Features & Columns
seriously: When will the A's be moving to San Jose?
If it's never, hey, fine. We just want an answer. The city has held some of its best downtown real estate hostage—roughly $25 million worth of land—in the hope that you might do your job and get Major League Baseball owners together to vote on whether the A's can move. Instead, you've kept the process a secret, while a front group called Stand for San Jose—funded by the San Francisco Giants, who oppose the A's relocation to the South Bay with disingenuous territorial claims—has an ongoing lawsuit against the city of San Jose.
You've pleaded for people to respect the process; an impossible request, especially when you have the cajones to tell Mayor Reed to kick rocks like you did in a letter last week.
"I will not address any of the specifics in your letter," you wrote, "other than to note that your vague reference to 'additional litigation' is neither productive nor consistent with process that the Athletics have initiated under our rules."
That litigation mention must have sent a small shiver up your feeble spine. People around these parts, and by people, I mean San Jose City Councilman Sam Liccardo and a host of attorneys hungry to make a name for themselves, have been floating the idea of suing over MLB's antitrust exemption, which prevents individual teams from trying to take control of their own fortunes, such as moving to a more lucrative market. No other professional sports league in America has such a unique stranglehold on its members. Thankfully, the city of San Jose has no such restrictions.
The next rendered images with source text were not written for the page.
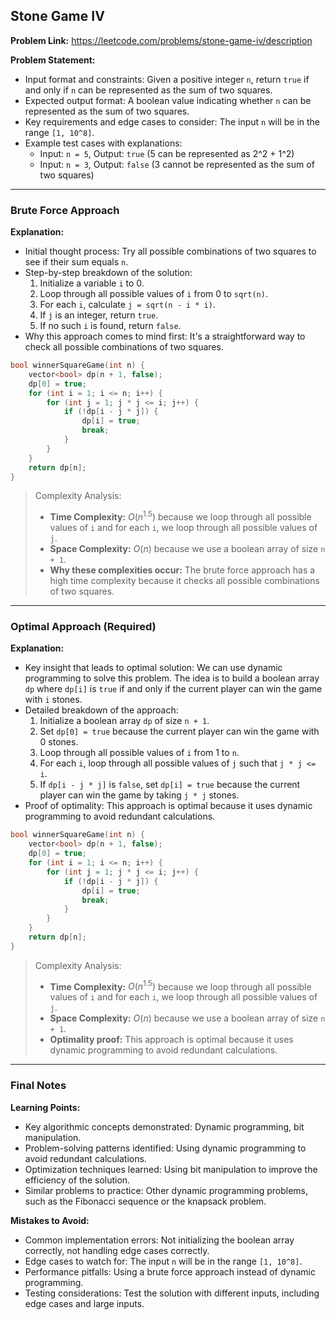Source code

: ## Stone Game IV

**Problem Link:** https://leetcode.com/problems/stone-game-iv/description

**Problem Statement:**
- Input format and constraints: Given a positive integer `n`, return `true` if and only if `n` can be represented as the sum of two squares.
- Expected output format: A boolean value indicating whether `n` can be represented as the sum of two squares.
- Key requirements and edge cases to consider: The input `n` will be in the range `[1, 10^8]`.
- Example test cases with explanations:
  - Input: `n = 5`, Output: `true` (5 can be represented as 2^2 + 1^2)
  - Input: `n = 3`, Output: `false` (3 cannot be represented as the sum of two squares)

---

### Brute Force Approach

**Explanation:**
- Initial thought process: Try all possible combinations of two squares to see if their sum equals `n`.
- Step-by-step breakdown of the solution:
  1. Initialize a variable `i` to 0.
  2. Loop through all possible values of `i` from 0 to `sqrt(n)`.
  3. For each `i`, calculate `j = sqrt(n - i * i)`.
  4. If `j` is an integer, return `true`.
  5. If no such `i` is found, return `false`.
- Why this approach comes to mind first: It's a straightforward way to check all possible combinations of two squares.

```cpp
bool winnerSquareGame(int n) {
    vector<bool> dp(n + 1, false);
    dp[0] = true;
    for (int i = 1; i <= n; i++) {
        for (int j = 1; j * j <= i; j++) {
            if (!dp[i - j * j]) {
                dp[i] = true;
                break;
            }
        }
    }
    return dp[n];
}
```

> Complexity Analysis:
> - **Time Complexity:** $O(n^{1.5})$ because we loop through all possible values of `i` and for each `i`, we loop through all possible values of `j`.
> - **Space Complexity:** $O(n)$ because we use a boolean array of size `n + 1`.
> - **Why these complexities occur:** The brute force approach has a high time complexity because it checks all possible combinations of two squares.

---

### Optimal Approach (Required)

**Explanation:**
- Key insight that leads to optimal solution: We can use dynamic programming to solve this problem. The idea is to build a boolean array `dp` where `dp[i]` is `true` if and only if the current player can win the game with `i` stones.
- Detailed breakdown of the approach:
  1. Initialize a boolean array `dp` of size `n + 1`.
  2. Set `dp[0] = true` because the current player can win the game with 0 stones.
  3. Loop through all possible values of `i` from 1 to `n`.
  4. For each `i`, loop through all possible values of `j` such that `j * j <= i`.
  5. If `dp[i - j * j]` is `false`, set `dp[i] = true` because the current player can win the game by taking `j * j` stones.
- Proof of optimality: This approach is optimal because it uses dynamic programming to avoid redundant calculations.

```cpp
bool winnerSquareGame(int n) {
    vector<bool> dp(n + 1, false);
    dp[0] = true;
    for (int i = 1; i <= n; i++) {
        for (int j = 1; j * j <= i; j++) {
            if (!dp[i - j * j]) {
                dp[i] = true;
                break;
            }
        }
    }
    return dp[n];
}
```

> Complexity Analysis:
> - **Time Complexity:** $O(n^{1.5})$ because we loop through all possible values of `i` and for each `i`, we loop through all possible values of `j`.
> - **Space Complexity:** $O(n)$ because we use a boolean array of size `n + 1`.
> - **Optimality proof:** This approach is optimal because it uses dynamic programming to avoid redundant calculations.

---

### Final Notes

**Learning Points:**
- Key algorithmic concepts demonstrated: Dynamic programming, bit manipulation.
- Problem-solving patterns identified: Using dynamic programming to avoid redundant calculations.
- Optimization techniques learned: Using bit manipulation to improve the efficiency of the solution.
- Similar problems to practice: Other dynamic programming problems, such as the Fibonacci sequence or the knapsack problem.

**Mistakes to Avoid:**
- Common implementation errors: Not initializing the boolean array correctly, not handling edge cases correctly.
- Edge cases to watch for: The input `n` will be in the range `[1, 10^8]`.
- Performance pitfalls: Using a brute force approach instead of dynamic programming.
- Testing considerations: Test the solution with different inputs, including edge cases and large inputs.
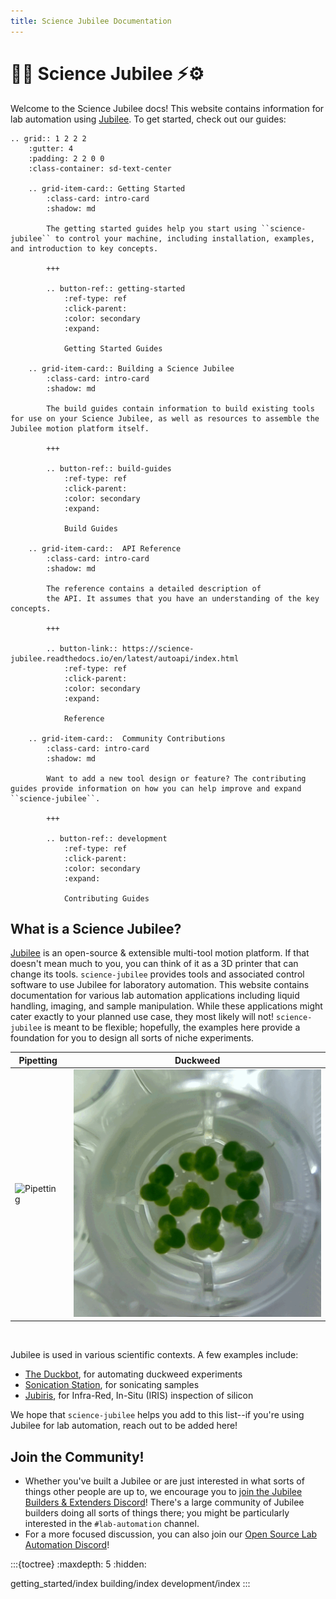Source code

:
 ```yaml
---
title: Science Jubilee Documentation
---
```


# 🔬🧪 Science Jubilee ⚡⚙️

Welcome to the Science Jubilee docs! This website contains information for lab automation using [Jubilee](https://jubilee3d.com/index.php?title=Main_Page). To get started, check out our guides:

```{eval-rst}
.. grid:: 1 2 2 2
    :gutter: 4
    :padding: 2 2 0 0
    :class-container: sd-text-center

    .. grid-item-card:: Getting Started
        :class-card: intro-card
        :shadow: md

        The getting started guides help you start using ``science-jubilee`` to control your machine, including installation, examples, and introduction to key concepts.

        +++

        .. button-ref:: getting-started
            :ref-type: ref
            :click-parent:
            :color: secondary
            :expand:

            Getting Started Guides

    .. grid-item-card:: Building a Science Jubilee
        :class-card: intro-card
        :shadow: md

        The build guides contain information to build existing tools for use on your Science Jubilee, as well as resources to assemble the Jubilee motion platform itself.

        +++

        .. button-ref:: build-guides
            :ref-type: ref
            :click-parent:
            :color: secondary
            :expand:

            Build Guides

    .. grid-item-card::  API Reference
        :class-card: intro-card
        :shadow: md

        The reference contains a detailed description of
        the API. It assumes that you have an understanding of the key concepts.

        +++

        .. button-link:: https://science-jubilee.readthedocs.io/en/latest/autoapi/index.html
            :ref-type: ref
            :click-parent:
            :color: secondary
            :expand:

            Reference

    .. grid-item-card::  Community Contributions
        :class-card: intro-card
        :shadow: md

        Want to add a new tool design or feature? The contributing guides provide information on how you can help improve and expand ``science-jubilee``.

        +++

        .. button-ref:: development
            :ref-type: ref
            :click-parent:
            :color: secondary
            :expand:

            Contributing Guides
```

## What is a Science Jubilee?

[Jubilee](https://jubilee3d.com/index.php?title=Main_Page) is an open-source & extensible multi-tool motion platform. If that doesn't mean much to you, you can think of it as a 3D printer that can change its tools. `science-jubilee` provides tools and associated control software to use Jubilee for laboratory automation. This website contains documentation for various lab automation applications including liquid handling, imaging, and sample manipulation. While these applications might cater exactly to your planned use case, they most likely will not! `science-jubilee` is meant to be flexible; hopefully, the examples here provide a foundation for you to design all sorts of niche experiments.

<!-- |           pipetting        |         duckweed         |
|:--------------------------:|:------------------------:|
| ![](_static/pipetting.gif) | ![](_static/lm-loop.gif) | -->

<table>
    <thead>
        <tr>
            <th style="padding-right: 10px;">Pipetting</th>
            <th style="padding-left: 10px;">Duckweed</th>
        </tr>
    </thead>
    <tbody>
        <tr>
            <td style="padding-right: 10px;">
                <img src="_static/pipetting.gif" alt="Pipetting" style="width:100%; max-width:500px;">
            </td>
            <td style="padding-left: 10px;">
                <img src="_static/lm-loop-400x400.gif" alt="Duckweed" style="width:100%; max-width:500px;">
            </td>
        </tr>
    </tbody>
</table>

<br>

Jubilee is used in various scientific contexts. A few examples include:

- [The Duckbot](https://github.com/machineagency/duckbot), for automating duckweed experiments
- [Sonication Station](https://github.com/machineagency/sonication_station/), for sonicating samples
- [Jubiris](https://github.com/bunnie/jubiris/tree/main), for Infra-Red, In-Situ (IRIS) inspection of silicon

We hope that `science-jubilee` helps you add to this list--if you're using Jubilee for lab automation, reach out to be added here!

## Join the Community!

- Whether you've built a Jubilee or are just interested in what sorts of things other people are up to, we encourage you to [join the Jubilee Builders & Extenders Discord](https://discord.gg/jubilee)! There's a large community of Jubilee builders doing all sorts of things there; you might be particularly interested in the `#lab-automation` channel.
- For a more focused discussion, you can also join our [Open Source Lab Automation Discord](https://discord.com/invite/j9Bqv3djvN)!

:::{toctree}
:maxdepth: 5
:hidden:

getting_started/index
building/index
development/index
:::
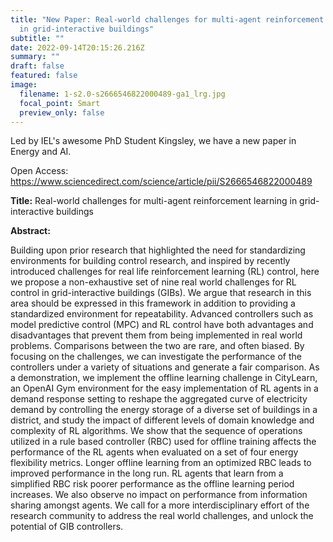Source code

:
 ```yaml
---
title: "New Paper: Real-world challenges for multi-agent reinforcement learning
  in grid-interactive buildings"
subtitle: ""
date: 2022-09-14T20:15:26.216Z
summary: ""
draft: false
featured: false
image:
  filename: 1-s2.0-s2666546822000489-ga1_lrg.jpg
  focal_point: Smart
  preview_only: false
---
```

Led by IEL's awesome PhD Student Kingsley, we have a new paper in Energy and AI.

Open Access: https://www.sciencedirect.com/science/article/pii/S2666546822000489

**Title:** Real-world challenges for multi-agent reinforcement learning in grid-interactive buildings

**Abstract:**

Building upon prior research that highlighted the need for standardizing environments for building control research, and inspired by recently introduced challenges for real life reinforcement learning (RL) control, here we propose a non-exhaustive set of nine real world challenges for RL control in grid-interactive buildings (GIBs). We argue that research in this area should be expressed in this framework in addition to providing a standardized environment for repeatability. Advanced controllers such as model predictive control (MPC) and RL control have both advantages and disadvantages that prevent them from being implemented in real world problems. Comparisons between the two are rare, and often biased. By focusing on the challenges, we can investigate the performance of the controllers under a variety of situations and generate a fair comparison. As a demonstration, we implement the offline learning challenge in CityLearn, an OpenAI Gym environment for the easy implementation of RL agents in a demand response setting to reshape the aggregated curve of electricity demand by controlling the energy storage of a diverse set of buildings in a district, and study the impact of different levels of domain knowledge and complexity of RL algorithms. We show that the sequence of operations utilized in a rule based controller (RBC) used for offline training affects the performance of the RL agents when evaluated on a set of four energy flexibility metrics. Longer offline learning from an optimized RBC leads to improved performance in the long run. RL agents that learn from a simplified RBC risk poorer performance as the offline learning period increases. We also observe no impact on performance from information sharing amongst agents. We call for a more interdisciplinary effort of the research community to address the real world challenges, and unlock the potential of GIB controllers.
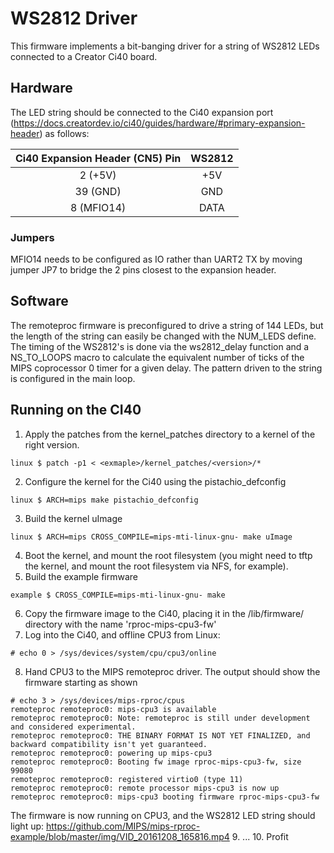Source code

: # WS2812 Driver

This firmware implements a bit-banging driver for a string of WS2812 LEDs connected to a Creator Ci40 board.

## Hardware

The LED string should be connected to the Ci40 expansion port (https://docs.creatordev.io/ci40/guides/hardware/#primary-expansion-header) as follows:

| Ci40 Expansion Header (CN5) Pin | WS2812   |
| :-----------------------------: |:--------:|
| 2  (+5V)                        | +5V      |
| 39 (GND)                        | GND      |
| 8  (MFIO14)                     | DATA     |

### Jumpers
MFIO14 needs to be configured as IO rather than UART2 TX by moving jumper JP7 to bridge the 2 pins closest to the expansion header.

## Software

The remoteproc firmware is preconfigured to drive a string of 144 LEDs, but the length of the string can easily be changed with the NUM_LEDS define.
The timing of the WS2812's is done via the ws2812_delay function and a NS_TO_LOOPS macro to calculate the equivalent number of ticks of the MIPS coprocessor 0 timer for a given delay.
The pattern driven to the string is configured in the main loop.

## Running on the CI40

1. Apply the patches from the kernel_patches directory to a kernel of the right version.
```
linux $ patch -p1 < <exmaple>/kernel_patches/<version>/*
```
2. Configure the kernel for the Ci40 using the pistachio_defconfig
```
linux $ ARCH=mips make pistachio_defconfig
```
3. Build the kernel uImage
```
linux $ ARCH=mips CROSS_COMPILE=mips-mti-linux-gnu- make uImage
```
4. Boot the kernel, and mount the root filesystem (you might need to tftp the kernel, and mount the root filesystem via NFS, for example).
5. Build the example firmware
```
example $ CROSS_COMPILE=mips-mti-linux-gnu- make
```
6. Copy the firmware image to the Ci40, placing it in the /lib/firmware/ directory with the name 'rproc-mips-cpu3-fw'
7. Log into the Ci40, and offline CPU3 from Linux:
```
# echo 0 > /sys/devices/system/cpu/cpu3/online
```
8. Hand CPU3 to the MIPS remoteproc driver. The output should show the firmware starting as shown
```
# echo 3 > /sys/devices/mips-rproc/cpus
remoteproc remoteproc0: mips-cpu3 is available
remoteproc remoteproc0: Note: remoteproc is still under development and considered experimental.
remoteproc remoteproc0: THE BINARY FORMAT IS NOT YET FINALIZED, and backward compatibility isn't yet guaranteed.
remoteproc remoteproc0: powering up mips-cpu3
remoteproc remoteproc0: Booting fw image rproc-mips-cpu3-fw, size 99080
remoteproc remoteproc0: registered virtio0 (type 11)
remoteproc remoteproc0: remote processor mips-cpu3 is now up
remoteproc remoteproc0: mips-cpu3 booting firmware rproc-mips-cpu3-fw
```
The firmware is now running on CPU3, and the WS2812 LED string should light up: https://github.com/MIPS/mips-rproc-example/blob/master/img/VID_20161208_165816.mp4
9. ...
10. Profit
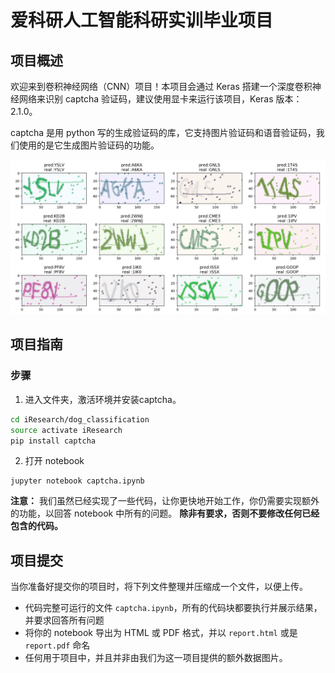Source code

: [//]: # (Image References)

[image1]: ./images/preview.png "Sample Output"

# 爱科研人工智能科研实训毕业项目

## 项目概述

欢迎来到卷积神经网络（CNN）项目！本项目会通过 Keras 搭建一个深度卷积神经网络来识别 captcha 验证码，建议使用显卡来运行该项目，Keras 版本：2.1.0。

captcha 是用 python 写的生成验证码的库，它支持图片验证码和语音验证码，我们使用的是它生成图片验证码的功能。

![Sample Output][image1]

## 项目指南

### 步骤

1. 进入文件夹，激活环境并安装captcha。

 ```bash
cd iResearch/dog_classification
source activate iResearch
pip install captcha
```

2. 打开 notebook

 ```
jupyter notebook captcha.ipynb
```

__注意：__ 我们虽然已经实现了一些代码，让你更快地开始工作，你仍需要实现额外的功能，以回答 notebook 中所有的问题。
__除非有要求，否则不要修改任何已经包含的代码。__

## 项目提交

当你准备好提交你的项目时，将下列文件整理并压缩成一个文件，以便上传。

- 代码完整可运行的文件 `captcha.ipynb`，所有的代码块都要执行并展示结果，并要求回答所有问题
- 将你的 notebook 导出为 HTML 或 PDF 格式，并以 `report.html` 或是 `report.pdf` 命名
- 任何用于项目中，并且并非由我们为这一项目提供的额外数据图片。
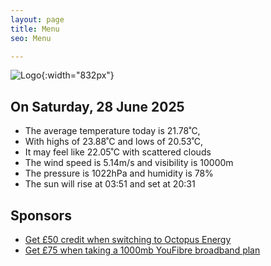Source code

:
 ```yaml
---
layout: page
title: Menu
seo: Menu

---
```


![Logo](/images/logo.jpg){:width="832px"}

<!-- weather_marker starts -->
## On Saturday, 28 June 2025

- The average temperature today is 21.78˚C,
- With highs of 23.88˚C and lows of 20.53˚C,
- It may feel like 22.05˚C with scattered clouds
- The wind speed is 5.14m/s and visibility is 10000m
- The pressure is 1022hPa and humidity is 78%
- The sun will rise at 03:51 and set at 20:31

<!-- weather_marker ends -->

## Sponsors

- [Get £50 credit when switching to Octopus Energy](https://bit.ly/3oD1nnS)
- [Get £75 when taking a 1000mb YouFibre broadband plan](https://aklam.io/91zWhU?)
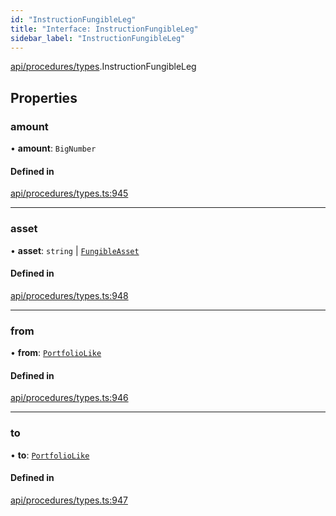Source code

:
 ```yaml
---
id: "InstructionFungibleLeg"
title: "Interface: InstructionFungibleLeg"
sidebar_label: "InstructionFungibleLeg"
---
```


[api/procedures/types](../../../../../modules/API/Procedures/Types/Types.md).InstructionFungibleLeg

## Properties

### amount

• **amount**: `BigNumber`

#### Defined in

[api/procedures/types.ts:945](https://github.com/PolymeshAssociation/polymesh-sdk/blob/f8a937f04/src/api/procedures/types.ts#L945)

___

### asset

• **asset**: `string` \| [`FungibleAsset`](../../../../../classes/API/Entities/Asset/Fungible/FungibleAsset.md)

#### Defined in

[api/procedures/types.ts:948](https://github.com/PolymeshAssociation/polymesh-sdk/blob/f8a937f04/src/api/procedures/types.ts#L948)

___

### from

• **from**: [`PortfolioLike`](../../../../../modules/API/Entities/Types/Types.md#portfoliolike)

#### Defined in

[api/procedures/types.ts:946](https://github.com/PolymeshAssociation/polymesh-sdk/blob/f8a937f04/src/api/procedures/types.ts#L946)

___

### to

• **to**: [`PortfolioLike`](../../../../../modules/API/Entities/Types/Types.md#portfoliolike)

#### Defined in

[api/procedures/types.ts:947](https://github.com/PolymeshAssociation/polymesh-sdk/blob/f8a937f04/src/api/procedures/types.ts#L947)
The truth is, I think you're scared. Baseball's antitrust exemption, granted back in the 1920s, is a sham. The only reason it was granted in the first place is because professional baseball was considered a game first and business second, otherwise MLB would be in the same boat as Standard Oil and every other monopoly of that era.
But back in the early '90s, a group led by Vincent Piazza wanted to move the San Francisco Giants—of all teams—to Tampa, Florida. MLB said "no," so Piazza and his group took MLB to court.
This was not long after the Giants failed to move to San Jose but were gifted permanent territorial rights to the South Bay—a dowry the Giants never deserved to keep considering they stayed in San Francisco.
Piazza's lawsuit went all the way to Florida's Supreme Court before MLB lawyers smacked you awake in time to settle. The compromise: $16 million in cash and an expansion organization named after Steve Irwin's killer. Your anti-trust exemption might help keep teams in line and prevent the A's from suing, but San Jose has nothing to stop it from taking you back to court.
Most people will remember you as the commissioner who sat idly by as steroids destroyed the game's records—which came to a head this spring when baseball writers couldn't bring themselves to elect a single player from the last 20 years into the Hall of Fame, because everyone was dirty—but you've also managed to make your owners rich as plantation owners by bullying cities into funding baseball-only facilities. At the same time, you oversaw the destruction of competitive balance by favoring revenue sharing over a salary cap.
The A's turned to Moneyball, which has worked sparingly ever since Michael Lewis hightailed it out of town, and now the team needs a new stadium that attracts fans and doesn't remind them of Al Davis' corpse.
Just a decade ago, you admitted that the A's moving to Oakland back in 1968 was a "horrible mistake." Opportunity awaits. The club has overwhelming corporate support in the South Bay that will hardly infringe on the Giants' future revenue stream.
The A's are so insistent on getting out of Oakland that they're even offering to pay almost the entire cost of a new stadium in San Jose.
What's most astounding about this extended charade, however, is that the A's play 10 miles away from AT&T Park and want to move nearly an hour south—and somehow this would threaten a Giants club coming off two World Series championships in the last three years?
A's owner Lew Wolff, your old college fraternity buddy from Wisconsin, has played it cool—almost too cool, as it could be argued that your relationship with him has hurt the process. Any other owner would have called you out on the carpet. Instead, you and Wolff pet each other on the heads like kittens.
Of course, there are those rare occasions when we see you're not completely apathetic, such as when a reporter asked where the process stood last year and you replied, "You aren't going to get a fucking answer."
When will the A's be moving to San Jose?
"You can rest assured that whatever decision is ultimately made will take into consideration all of the information that we have received and will be in the best interest of Baseball." That's how you ended your letter to Reed. But this isn't about what's good for baseball. It never has been.
This process has been protracted so you can lead every party along, put MLB on a pedestal and line your pockets at every turn. If this was really about what's best for baseball, the A's would already be in San Jose.